From the end of the eighteenth century the Burmese king Bodawpaya (r. 1782–1817), steadily expanded his realm westward. At the same time the British gained territorial control over Bengal and elsewhere in India. In 1784 Bodawpaya attacked and annexed the kingdom of Arakan on the coast of the Bay of Bengal and brought his frontier to what would become British India. Arakanese rebels operating from within British territory created a tense situation on the Anglo-Burmese border, resulting in frequent border clashes. The Burmese threatened invasion if the British failed to stop rebel incursions from their territory.
From the late eighteenth century the kingdom of Assam to the North of British Bengal was in decline. The kingdom covered the Brahmaputra valley from the Himalayas to the entry of the river into the plains of Bengal. Rival groups at the Assamese court turned both to the British and the Burmese for assistance, leading to a British expedition in 1792. In 1817 turmoil at the Assamese court led to another request for assistance and this time Bodawpaya sent an invading army. The Assamese were defeated and a pro-Burmese premier was installed.
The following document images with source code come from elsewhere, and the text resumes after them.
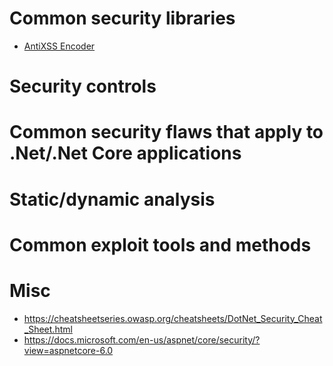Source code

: # Common security libraries

 - [AntiXSS Encoder](https://docs.microsoft.com/en-us/dotnet/api/system.web.security.antixss.antixssencoder?view=netframework-4.7.2)

# Security controls

# Common security flaws that apply to .Net/.Net Core applications

# Static/dynamic analysis

# Common exploit tools and methods

# Misc

 - https://cheatsheetseries.owasp.org/cheatsheets/DotNet_Security_Cheat_Sheet.html
 - https://docs.microsoft.com/en-us/aspnet/core/security/?view=aspnetcore-6.0
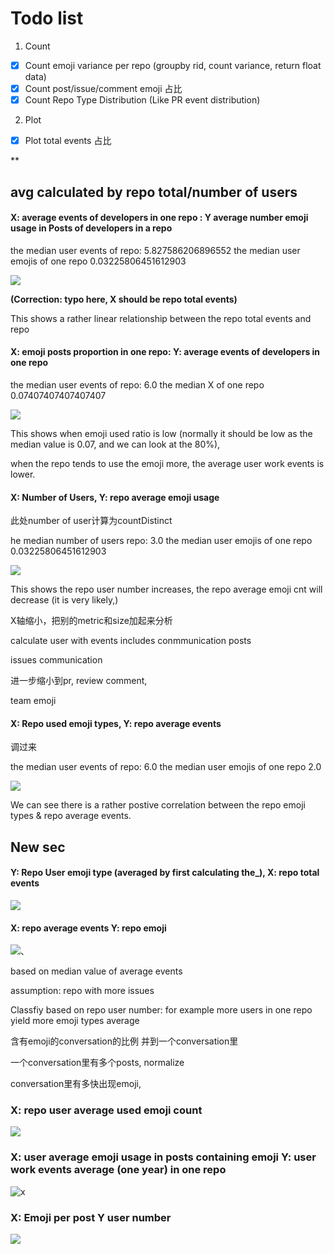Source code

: # Todo list



1. Count

- [x] Count emoji variance per repo (groupby rid, count variance, return float data)
- [x] Count post/issue/comment emoji 占比
- [x] Count Repo Type Distribution (Like PR event distribution)

2. Plot
- [x] Plot total events 占比


**



## avg calculated by repo total/number of users

#### X:  average events of developers in one repo : Y average number emoji usage in Posts of developers in a repo 

the median user events of repo:  5.827586206896552
the median user emojis of one repo 0.03225806451612903

![](/Users/hangruicao/Documents/emoji/week3_2.png)



**(Correction: typo here, X should be repo total events)**

This shows a rather linear relationship between the repo total events and repo

#### X: emoji posts proportion in one repo: Y: average events of developers in one repo

the median user events of repo:  6.0
the median X of one repo 0.07407407407407407

![](/Users/hangruicao/Documents/emoji/week3_3.png)

This shows when emoji used ratio is low (normally it should be low as the median value is 0.07, and we can look at the 80%),

when the repo tends to use the emoji more, the average user work events is lower.

#### X: Number of Users, Y: repo average emoji usage

此处number of user计算为countDistinct

he median number of users repo:  3.0
the median user emojis of one repo 0.03225806451612903

![](/Users/hangruicao/Documents/emoji/week3_1.png)

This shows the repo user number increases, the repo average emoji cnt will decrease (it is very likely,)


X轴缩小，把别的metric和size加起来分析

calculate user with events includes conmmunication posts

issues communication

进一步缩小到pr, review comment,

team emoji



#### X: Repo used emoji types, Y: repo average events

调过来

the median user events of repo:  6.0
the median user emojis of one repo 2.0

![](/Users/hangruicao/Documents/emoji/week3_4.png)

We can see there is a rather postive correlation between the repo emoji types & repo average events.


## New sec

#### Y: Repo User emoji type (averaged by first calculating the_), X: repo total events



![](/Users/hangruicao/Documents/emoji/week3_5.png)



#### X: repo average events Y: repo emoji

![](/Users/hangruicao/Documents/emoji/week3_6.png)、



based on median value of average events

assumption: repo with more issues

Classfiy based on repo user number: for example more users in one repo yield more emoji types average



含有emoji的conversation的比例 并到一个conversation里

一个conversation里有多个posts, normalize

conversation里有多快出现emoji,

### X: repo user average used emoji count

![](/Users/hangruicao/Documents/emoji/week3_12.png)





### X: user average emoji usage in posts containing emoji Y: user work events average (one year) in one repo



![x	](/Users/hangruicao/Documents/emoji/week3_11.png)



### X: Emoji per post Y user number



![](/Users/hangruicao/Documents/emoji/week3_14.png)
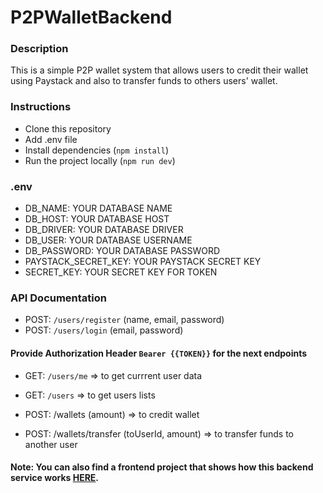 # P2PWalletBackend

### Description

This is a simple P2P wallet system that allows users to credit their wallet using Paystack and also to transfer funds to others users' wallet.

### Instructions

- Clone this repository
- Add .env file
- Install dependencies (`npm install`)
- Run the project locally (`npm run dev`)

### .env
- DB_NAME: YOUR DATABASE NAME
- DB_HOST: YOUR DATABASE HOST
- DB_DRIVER: YOUR DATABASE DRIVER
- DB_USER: YOUR DATABASE USERNAME
- DB_PASSWORD: YOUR DATABASE PASSWORD
- PAYSTACK_SECRET_KEY: YOUR PAYSTACK SECRET KEY
- SECRET_KEY: YOUR SECRET KEY FOR TOKEN

### API Documentation

- POST: `/users/register` (name, email, password)
- POST: `/users/login` (email, password)

#### Provide Authorization Header `Bearer {{TOKEN}}` for the next endpoints

- GET: `/users/me` => to get currrent user data
- GET: `/users` => to get users lists

- POST: /wallets (amount) => to credit wallet
- POST: /wallets/transfer (toUserId, amount) => to transfer funds to another user

#### Note: You can also find a frontend project that shows how this backend service works [HERE](https://github.com/Gaelsk/P2PWalletFrontend).
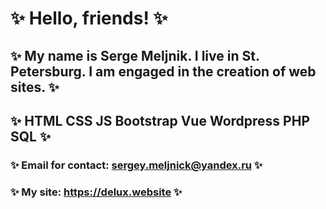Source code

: 
# ✨ Hello, friends! ✨
## ✨ My name is Serge Meljnik. I live in St. Petersburg. I am engaged in the creation of web sites. ✨
## ✨ HTML CSS JS Bootstrap Vue Wordpress PHP SQL ✨
### ✨ Email for contact: sergey.meljnick@yandex.ru ✨
### ✨ My site: https://delux.website ✨

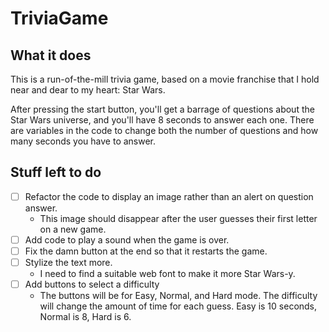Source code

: # TriviaGame

## What it does

This is a run-of-the-mill trivia game, based on a movie franchise that I hold near and dear to my heart: Star Wars.

After pressing the start button, you'll get a barrage of questions about the Star Wars universe, and you'll have 8 seconds to answer each one. There are variables in the code to change both the number of questions and how many seconds you have to answer.

## Stuff left to do

- [ ] Refactor the code to display an image rather than an alert on question answer.
    - This image should disappear after the user guesses their first letter on a new game.
- [ ] Add code to play a sound when the game is over.
- [ ] Fix the damn button at the end so that it restarts the game.
- [ ] Stylize the text more.
    - I need to find a suitable web font to make it more Star Wars-y.
- [ ] Add buttons to select a difficulty
    - The buttons will be for Easy, Normal, and Hard mode. The difficulty will change the amount of time for each guess. Easy is 10 seconds, Normal is 8, Hard is 6.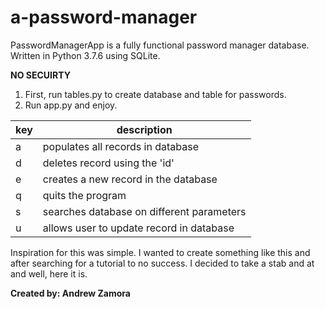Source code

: # a-password-manager

PasswordManagerApp is a fully functional password manager database. Written in Python 3.7.6 using SQLite.

**NO SECUIRTY**

1. First, run tables.py to create database and table for passwords.
2. Run app.py and enjoy.


|key        |description|
|-----------|-----------|
| a         | populates all records in database|
| d         | deletes record using the 'id'|
| e         | creates a new record in the database|
| q         | quits the program|
| s         | searches database on different parameters|
| u         | allows user to update record in database|


Inspiration for this was simple. I wanted to create something like this and after searching for a tutorial to no success. I decided to take a stab and at and well, here it is.

**Created by: Andrew Zamora**
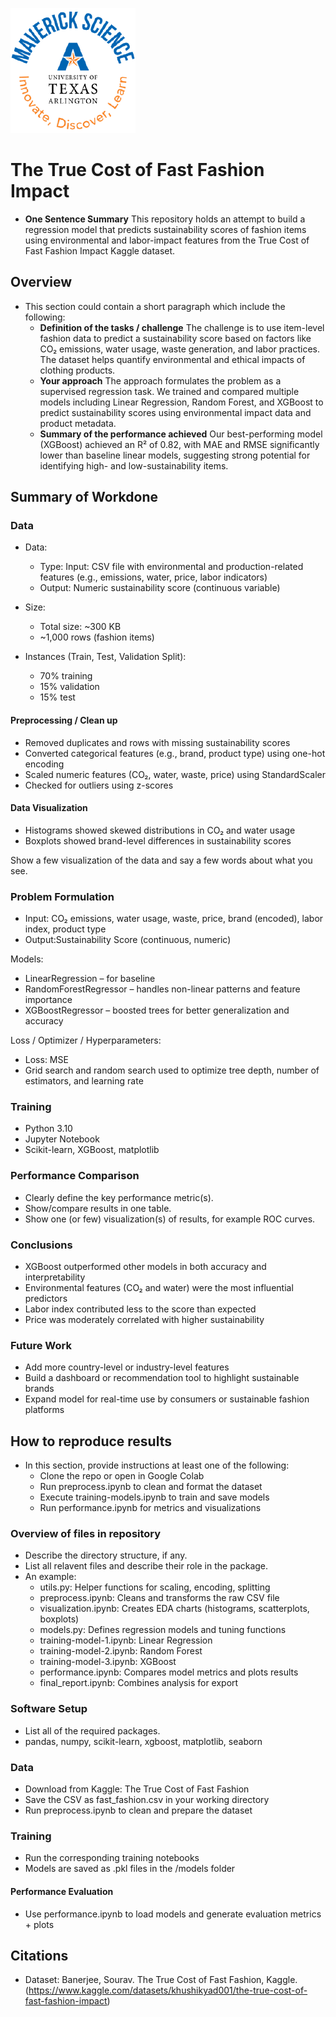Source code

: ![](UTA-DataScience-Logo.png)

# The True Cost of Fast Fashion Impact

* **One Sentence Summary** This repository holds an attempt to build a regression model that predicts sustainability scores of fashion items using environmental and labor-impact features from the True Cost of Fast Fashion Impact Kaggle dataset.

## Overview

* This section could contain a short paragraph which include the following:
  * **Definition of the tasks / challenge**  The challenge is to use item-level fashion data to predict a sustainability score based on factors like CO₂ emissions, water usage, waste generation, and labor practices. The dataset helps quantify environmental and ethical impacts of clothing products.
  * **Your approach** The approach formulates the problem as a supervised regression task. We trained and compared multiple models including Linear Regression, Random Forest, and XGBoost to predict sustainability scores using environmental impact data and product metadata.
  * **Summary of the performance achieved** Our best-performing model (XGBoost) achieved an R² of 0.82, with MAE and RMSE significantly lower than baseline linear models, suggesting strong potential for identifying high- and low-sustainability items.


## Summary of Workdone

### Data

* Data:
  * Type: Input: CSV file with environmental and production-related features (e.g., emissions, water, price, labor indicators)
  * Output: Numeric sustainability score (continuous variable)
    
* Size:
  * Total size: ~300 KB
  * ~1,000 rows (fashion items)
    
* Instances (Train, Test, Validation Split):
  * 70% training
  * 15% validation
  * 15% test

#### Preprocessing / Clean up

* Removed duplicates and rows with missing sustainability scores
* Converted categorical features (e.g., brand, product type) using one-hot encoding
* Scaled numeric features (CO₂, water, waste, price) using StandardScaler
* Checked for outliers using z-scores

#### Data Visualization
* Histograms showed skewed distributions in CO₂ and water usage
* Boxplots showed brand-level differences in sustainability scores

Show a few visualization of the data and say a few words about what you see.

### Problem Formulation

* Input: CO₂ emissions, water usage, waste, price, brand (encoded), labor index, product type
* Output:Sustainability Score (continuous, numeric)

Models:
* LinearRegression – for baseline
* RandomForestRegressor – handles non-linear patterns and feature importance
* XGBoostRegressor – boosted trees for better generalization and accuracy

Loss / Optimizer / Hyperparameters:
* Loss: MSE
* Grid search and random search used to optimize tree depth, number of estimators, and learning rate

### Training

* Python 3.10
* Jupyter Notebook
* Scikit-learn, XGBoost, matplotlib

### Performance Comparison

* Clearly define the key performance metric(s).
* Show/compare results in one table.
* Show one (or few) visualization(s) of results, for example ROC curves.

### Conclusions

* XGBoost outperformed other models in both accuracy and interpretability
* Environmental features (CO₂ and water) were the most influential predictors
* Labor index contributed less to the score than expected
* Price was moderately correlated with higher sustainability

### Future Work

* Add more country-level or industry-level features
* Build a dashboard or recommendation tool to highlight sustainable brands
* Expand model for real-time use by consumers or sustainable fashion platforms

## How to reproduce results

* In this section, provide instructions at least one of the following:
   * Clone the repo or open in Google Colab
   * Run preprocess.ipynb to clean and format the dataset
   * Execute training-models.ipynb to train and save models
   * Run performance.ipynb for metrics and visualizations


### Overview of files in repository

* Describe the directory structure, if any.
* List all relavent files and describe their role in the package.
* An example:
  * utils.py: Helper functions for scaling, encoding, splitting
  * preprocess.ipynb: Cleans and transforms the raw CSV file
  * visualization.ipynb: Creates EDA charts (histograms, scatterplots, boxplots)
  * models.py: Defines regression models and tuning functions
  * training-model-1.ipynb: Linear Regression
  * training-model-2.ipynb: Random Forest
  * training-model-3.ipynb: XGBoost
  * performance.ipynb: Compares model metrics and plots results
  * final_report.ipynb: Combines analysis for export


### Software Setup
* List all of the required packages.
* pandas, numpy, scikit-learn, xgboost, matplotlib, seaborn

### Data

* Download from Kaggle: The True Cost of Fast Fashion
* Save the CSV as fast_fashion.csv in your working directory
* Run preprocess.ipynb to clean and prepare the dataset

### Training

* Run the corresponding training notebooks
* Models are saved as .pkl files in the /models folder

#### Performance Evaluation

* Use performance.ipynb to load models and generate evaluation metrics + plots


## Citations

* Dataset: Banerjee, Sourav. The True Cost of Fast Fashion, Kaggle. (https://www.kaggle.com/datasets/khushikyad001/the-true-cost-of-fast-fashion-impact)


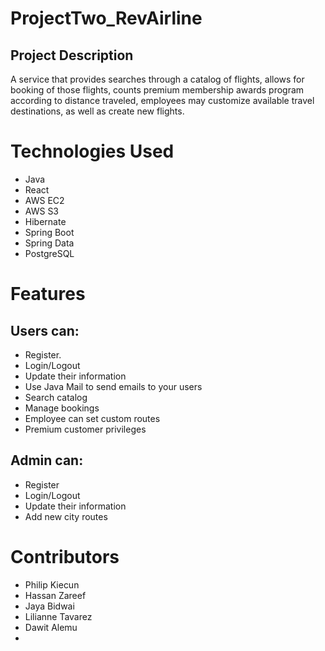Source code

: # ProjectTwo_RevAirline
## Project Description

A service that provides searches through a catalog of flights, allows for booking of those flights, counts premium membership awards program according to distance traveled, employees may customize available travel destinations, as well as create new flights. 

# Technologies Used
* Java 
* React
* AWS EC2
* AWS S3
* Hibernate
* Spring Boot
* Spring Data
* PostgreSQL

# Features
## Users can: 
* Register. 
* Login/Logout
* Update their information
* Use Java Mail to send emails to your users
* Search catalog 
* Manage bookings 
* Employee can set custom routes
* Premium customer privileges

## Admin can:
* Register
* Login/Logout
* Update their information
* Add new city routes

# Contributors
* Philip Kiecun
* Hassan Zareef
* Jaya Bidwai
* Lilianne Tavarez
* Dawit Alemu
*
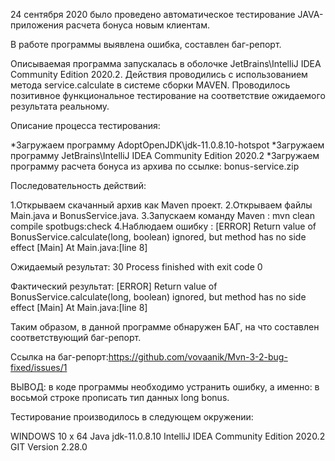 24 сентября 2020 было проведено автоматическое тестирование JAVA-приложения расчета бонуса новым клиентам.


В работе программы выявлена ошибка, составлен баг-репорт.

Описываемая программа запускалась в оболочке JetBrains\IntelliJ IDEA Community Edition 2020.2. 
Действия проводились с использованием метода service.calculate в системе сборки MAVEN. 
Проводилось позитивное функциональное тестирование на соответствие ожидаемого результата реальному.


Описание процесса тестирования:

*Загружаем программу AdoptOpenJDK\jdk-11.0.8.10-hotspot 
*Загружаем программу JetBrains\IntelliJ IDEA Community Edition 2020.2 
*Загружаем программу расчета бонуса из архива по ссылке: bonus-service.zip

Последовательность действий:

1.Открываем скачанный архив как Maven проект. 
2.Открываем файлы Main.java и BonusService.java. 
3.Запускаем команду Maven : mvn clean compile spotbugs:check 
4.Наблюдаем ошибку : [ERROR] Return value of BonusService.calculate(long, boolean) ignored, but method has no side effect [Main] At Main.java:[line 8]

Ожидаемый результат: 30 Process finished with exit code 0

Фактический результат: [ERROR] Return value of BonusService.calculate(long, boolean) ignored, but method has no side effect [Main] At Main.java:[line 8]


Таким образом, в данной программе обнаружен БАГ, на что составлен соответствующий баг-репорт.

Ссылка на баг-репорт:https://github.com/vovaanik/Mvn-3-2-bug-fixed/issues/1

ВЫВОД: в коде программы необходимо устранить ошибку, а именно:
в восьмой строке прописать тип данных long bonus.

Тестирование производилось в следующем окружении:

WINDOWS 10 x 64 
Java jdk-11.0.8.10 
IntelliJ IDEA Community Edition 2020.2
GIT Version 2.28.0
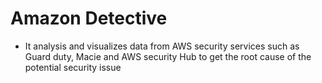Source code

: 
# Amazon Detective
- It analysis and visualizes data from AWS security services such as Guard duty, Macie and AWS security Hub to get the 
  root cause of the potential security issue
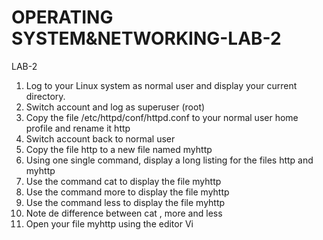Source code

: # OPERATING SYSTEM&NETWORKING-LAB-2
 LAB-2

1. Log to your Linux system as normal user and display your current directory.
2. Switch account and log as superuser (root)
3. Copy the file /etc/httpd/conf/httpd.conf to your normal user home profile and rename it http
4. Switch account back to normal user
5. Copy the file http to a new file named myhttp
6. Using one single command, display a long listing for the files http and myhttp
7. Use the command cat to display the file myhttp
8. Use the command more to display the file myhttp
9. Use the command less to display the file myhttp
10. Note de difference between cat , more and less
11. Open your file myhttp using the editor Vi
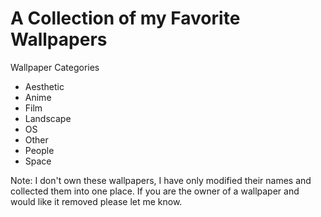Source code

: # A Collection of my Favorite Wallpapers

Wallpaper Categories
- Aesthetic
- Anime
- Film
- Landscape
- OS
- Other
- People
- Space

Note: I don't own these wallpapers, I have only modified their names and collected them into one place. If you are the owner of a wallpaper and would like it removed please let me know.
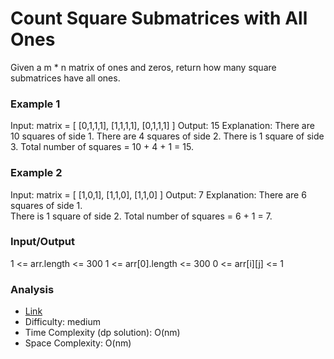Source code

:# Count Square Submatrices with All Ones
Given a m * n matrix of ones and zeros, return how many square submatrices have all ones.


### Example 1
Input: matrix =
[
  [0,1,1,1],
  [1,1,1,1],
  [0,1,1,1]
]
Output: 15
Explanation:
There are 10 squares of side 1.
There are 4 squares of side 2.
There is  1 square of side 3.
Total number of squares = 10 + 4 + 1 = 15.

### Example 2
Input: matrix =
[
  [1,0,1],
  [1,1,0],
  [1,1,0]
]
Output: 7
Explanation:
There are 6 squares of side 1.  
There is 1 square of side 2.
Total number of squares = 6 + 1 = 7.

### Input/Output
1 <= arr.length <= 300
1 <= arr[0].length <= 300
0 <= arr[i][j] <= 1

### Analysis
* [Link](https://leetcode.com/problems/count-square-submatrices-with-all-ones)
* Difficulty: medium
* Time Complexity (dp solution): O(nm)
* Space Complexity: O(nm)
Two decades earlier Bodawpaya had invaded Manipur, a kingdom set in a small valley to the west of the Chindwin River, and installed a puppet prince. In 1819 the Manipur Prince asserted his autonomy from the Burmese court by not attending the coronation of Bagyidaw, Bodawpaya’s successor. The Burmese invaded again and stationed a permanent garrison in Manipur. Manipur would now form a base from which further Burmese military expeditions into Assam would be conducted. In 1821, following years of local unrest, Bagyidaw sent general Mahabanula with a 20,000-person-strong army across the mountains to consolidate Burmese rule in Assam. In 1823, with Assamese resistance largely broken, Mahabandula set up his base at Rangpur and began his attacks on Cachar and Jaintia. The British in turn declared Cachar and Jaintia a protectorate. British Bengal was now hemmed in on its northern and eastern borders by the Burmese Empire.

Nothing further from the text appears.